▶ **Problem details**: There is material below. Print exactly the lines starting at the line with "constancia de que" and ending at the line with "límite de superficie", ends included, and no others.

** Material for this exercise follows **

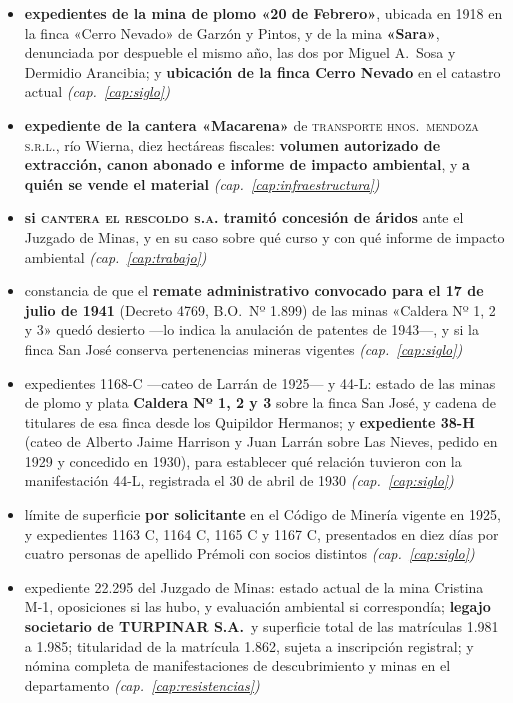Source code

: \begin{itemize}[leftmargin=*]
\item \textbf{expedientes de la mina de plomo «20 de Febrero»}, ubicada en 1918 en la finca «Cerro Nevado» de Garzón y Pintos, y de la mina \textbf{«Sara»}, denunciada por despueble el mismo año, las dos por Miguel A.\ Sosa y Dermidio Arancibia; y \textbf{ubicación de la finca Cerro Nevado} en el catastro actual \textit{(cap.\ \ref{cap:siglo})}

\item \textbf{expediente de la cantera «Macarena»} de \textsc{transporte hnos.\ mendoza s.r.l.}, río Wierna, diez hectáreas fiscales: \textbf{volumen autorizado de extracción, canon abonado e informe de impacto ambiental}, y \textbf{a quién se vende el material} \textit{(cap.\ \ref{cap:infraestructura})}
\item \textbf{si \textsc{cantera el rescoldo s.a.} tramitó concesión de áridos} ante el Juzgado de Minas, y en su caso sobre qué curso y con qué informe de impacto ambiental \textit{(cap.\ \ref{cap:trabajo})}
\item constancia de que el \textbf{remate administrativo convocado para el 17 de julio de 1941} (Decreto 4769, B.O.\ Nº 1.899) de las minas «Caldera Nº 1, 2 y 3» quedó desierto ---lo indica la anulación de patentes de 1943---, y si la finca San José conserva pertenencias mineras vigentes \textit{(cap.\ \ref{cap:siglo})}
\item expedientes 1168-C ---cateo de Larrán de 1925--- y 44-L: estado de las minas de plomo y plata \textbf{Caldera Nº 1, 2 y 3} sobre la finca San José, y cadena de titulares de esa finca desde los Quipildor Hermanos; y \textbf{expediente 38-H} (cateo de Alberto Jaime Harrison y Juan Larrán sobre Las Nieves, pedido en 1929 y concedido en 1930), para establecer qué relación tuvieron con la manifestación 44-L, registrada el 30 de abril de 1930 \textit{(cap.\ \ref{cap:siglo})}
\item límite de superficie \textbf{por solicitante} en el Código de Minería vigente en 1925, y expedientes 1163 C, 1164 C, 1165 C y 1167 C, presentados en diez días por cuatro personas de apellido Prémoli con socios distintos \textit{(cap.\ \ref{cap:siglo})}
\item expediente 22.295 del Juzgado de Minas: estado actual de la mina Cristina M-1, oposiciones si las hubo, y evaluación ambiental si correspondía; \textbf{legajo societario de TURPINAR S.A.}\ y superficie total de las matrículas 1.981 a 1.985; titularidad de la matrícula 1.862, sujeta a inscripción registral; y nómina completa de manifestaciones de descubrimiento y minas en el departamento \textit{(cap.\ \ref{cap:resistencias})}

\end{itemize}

** End of Material for this exercise **

▶ **Response box**:
\item constancia de que el \textbf{remate administrativo convocado para el 17 de julio de 1941} (Decreto 4769, B.O.\ Nº 1.899) de las minas «Caldera Nº 1, 2 y 3» quedó desierto ---lo indica la anulación de patentes de 1943---, y si la finca San José conserva pertenencias mineras vigentes \textit{(cap.\ \ref{cap:siglo})}
\item expedientes 1168-C ---cateo de Larrán de 1925--- y 44-L: estado de las minas de plomo y plata \textbf{Caldera Nº 1, 2 y 3} sobre la finca San José, y cadena de titulares de esa finca desde los Quipildor Hermanos; y \textbf{expediente 38-H} (cateo de Alberto Jaime Harrison y Juan Larrán sobre Las Nieves, pedido en 1929 y concedido en 1930), para establecer qué relación tuvieron con la manifestación 44-L, registrada el 30 de abril de 1930 \textit{(cap.\ \ref{cap:siglo})}
\item límite de superficie \textbf{por solicitante} en el Código de Minería vigente en 1925, y expedientes 1163 C, 1164 C, 1165 C y 1167 C, presentados en diez días por cuatro personas de apellido Prémoli con socios distintos \textit{(cap.\ \ref{cap:siglo})}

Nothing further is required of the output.